From Twin Creek Media's YouTube Channel:

It's always important to celebrate the wins - big or small! In this episode, we flip the narrative from our last two episodes on "Biggest Losers" to talk about the "Biggest Wins" in our marketing and advertising careers.

Let's start!

James: Welcome to the show! It's Noah and James, and we're talking about our greatest wins and greatest losses in our careers over the years in marketing and advertising. So, this is the winning episode. We get to be winners today! I had to buy like an entire box of Kleenex for Noah last time because he burst into tears after the show ended, but have you recovered now?

Noah: Well, it was hard to get over all those losses, but I'm back!

James: That's good, and you've had some time to capture some wins, too!

A Million Dollar Win!

Noah: The biggest win I ever had was Miller Lite.

James: Like the drink? Drinking a beer is your biggest achievement?!

Noah: Haha, yeah, I mean, I pitched on it twice, actually. So this is a fun story. When I first pitched on Miller Lite, they were not ready to launch, so they didn't choose an agency. Since then, I had left, and they went to a different agency, but they came back because they liked the pitch. They said, “Noah, do you want to pitch again?” I did. So we pitched on it competitively against another much larger agency and ended up winning. And that was like the biggest win because it was the largest launch in, I believe it was 2014 and the largest budget spend of almost any of the beer brands.

James: That's amazing! So it would have been millions of dollars?

Noah: Oh yeah, it was crazy!

A $6000 Win!

James: My win looks very, very weak compared to that one, but you have to remember this was at the very beginning of my career. I just came out of college, so one of the first projects my buddy and I got was for a Two-Way Radio Communications and Equipment Company, building an e-commerce website. So we were fresh out of school, we knew the latest technology, we were full of confidence and the project was $6,000. So, you know, not millions, but it was $6,000. And we thought this was, at the time by far the biggest contract we ever landed! We were on top of the Moon! This was going to pay us for two months! We were only making $3,000 a month or so working from home; this was way back in 2006 or 2007.

But it didn't go as planned, and this was a bit of a scope issue. We had no idea what we were doing; we were just full of confidence - false confidence. So the project would have been okay if it did take two months but it took eight months. It was very, very complicated, the software was a little newish, and it wasn't quite as easy to use as these days, and there were a lot of learning curves to do, so really, it was the first time we built something this big! And because we didn't know what we were doing, we had to learn everything for the first time and that's a red flag.

So if we get into a project now and we haven't done it before, should you even attempt at this point, because you have a high chance of screwing it up or even if you're successful, which we were in the end, we didn't make any money.

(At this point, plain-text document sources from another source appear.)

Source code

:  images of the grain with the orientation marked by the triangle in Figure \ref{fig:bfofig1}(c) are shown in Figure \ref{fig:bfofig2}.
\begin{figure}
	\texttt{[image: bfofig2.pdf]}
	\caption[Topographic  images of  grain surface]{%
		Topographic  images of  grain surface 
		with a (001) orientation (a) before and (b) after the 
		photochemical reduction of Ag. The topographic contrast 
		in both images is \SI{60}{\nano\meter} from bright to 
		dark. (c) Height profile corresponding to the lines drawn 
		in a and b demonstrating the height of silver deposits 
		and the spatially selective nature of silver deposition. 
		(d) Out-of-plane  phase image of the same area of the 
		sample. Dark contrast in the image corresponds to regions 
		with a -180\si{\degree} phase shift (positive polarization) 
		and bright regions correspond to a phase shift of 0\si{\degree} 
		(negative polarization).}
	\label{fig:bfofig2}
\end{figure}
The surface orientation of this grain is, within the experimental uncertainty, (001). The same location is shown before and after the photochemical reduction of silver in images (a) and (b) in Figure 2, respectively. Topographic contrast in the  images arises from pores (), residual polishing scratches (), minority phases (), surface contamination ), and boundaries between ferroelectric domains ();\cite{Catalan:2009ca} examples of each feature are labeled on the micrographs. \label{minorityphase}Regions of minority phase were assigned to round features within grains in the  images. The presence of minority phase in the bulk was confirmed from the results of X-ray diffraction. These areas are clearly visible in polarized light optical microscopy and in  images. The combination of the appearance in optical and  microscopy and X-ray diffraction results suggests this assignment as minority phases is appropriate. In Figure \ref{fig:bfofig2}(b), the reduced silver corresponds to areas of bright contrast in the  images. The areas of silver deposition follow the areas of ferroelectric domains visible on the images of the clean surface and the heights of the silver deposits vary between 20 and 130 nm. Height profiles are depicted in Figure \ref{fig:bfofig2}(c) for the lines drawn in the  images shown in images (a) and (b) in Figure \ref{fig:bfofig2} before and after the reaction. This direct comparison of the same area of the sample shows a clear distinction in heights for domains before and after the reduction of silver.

So I made about $10 to $15 an hour, and once I figured out how many hours I put into the project, my friend Thomas (who's now one of the owners of this company), all these years later, he, calculated his rate of return and it was five bucks. So he made $5 an hour! He's like, well, if I'm doing this, I could have made more money flipping burgers at McDonald's, but here I am.

But at least he had the experience! James

Noah: Yeah, and it's a bit of an investment in knowledge and experience.

James: That's what we had to chalk it up to; otherwise, you just feel depressed, right? See, you got paid to learn something, but man, it was a hard lesson. Still a win!


Meeting Expectations

Noah: Another big win for me would be one of the brands that I worked on was my first large contract as a small company, and unlike yours the margins were huge on that one because it's all design work. I knew the scope; I knew how to design packaging. I had just started up my own design packaging firm, and it was in the category that I'm familiar with, which is Alcoholic beverages, it was the largest rebrand that year, and it's the largest volume Wine in Canada. So it was a very very big deal and that was again a competitive pitch against the same agency that I beat for Miller Lite.

So, I beat them twice at two different agencies. I felt really good about myself when we won the competitive bid, and then we executed and ended up creating almost 300 different SKUs. And when you are creating new SKUs and new packages, you do the master rebrand first, and you charge for each incremental piece of packaging, so by the time you get to the hundredth of them, you're starting to make a pretty good profit and by the time you get to 300, woah!

James: We talked about being out of scope, not meeting client expectations, so this is one where you stayed in scope to yourself creatively and so you didn't sabotage yourself by overdoing something that they didn't ask for and also the client had an expectation which you met. You guys understood what the project was about, and you've done it before. It's just such a good match!

The Perfect Match

James: So I'm going to piggyback on your story because the win I had is less of a specific moment and more of a journey. Our agency is now 19 years old. Twin Creek Media has been through lots of obstacles and hurdles and lessons along the way. But knowing what you’re good at and turning that into a repeatable process and hiring the right people - this is kind of a mix of things and If you get it right in a lot of areas, you have the right people in the right seats in the bus, so your team is amazing, complementary strengths, hire people that are better than you at something.


Also, you have clients that match you on expectations, and that you can deliver on. And you have a system for that, that’s not based on going back to that $ 5-an-hour story - you don't even really think about how much you make per hour anymore because you are delivering something they're expecting and they have a standard for it and you meet that..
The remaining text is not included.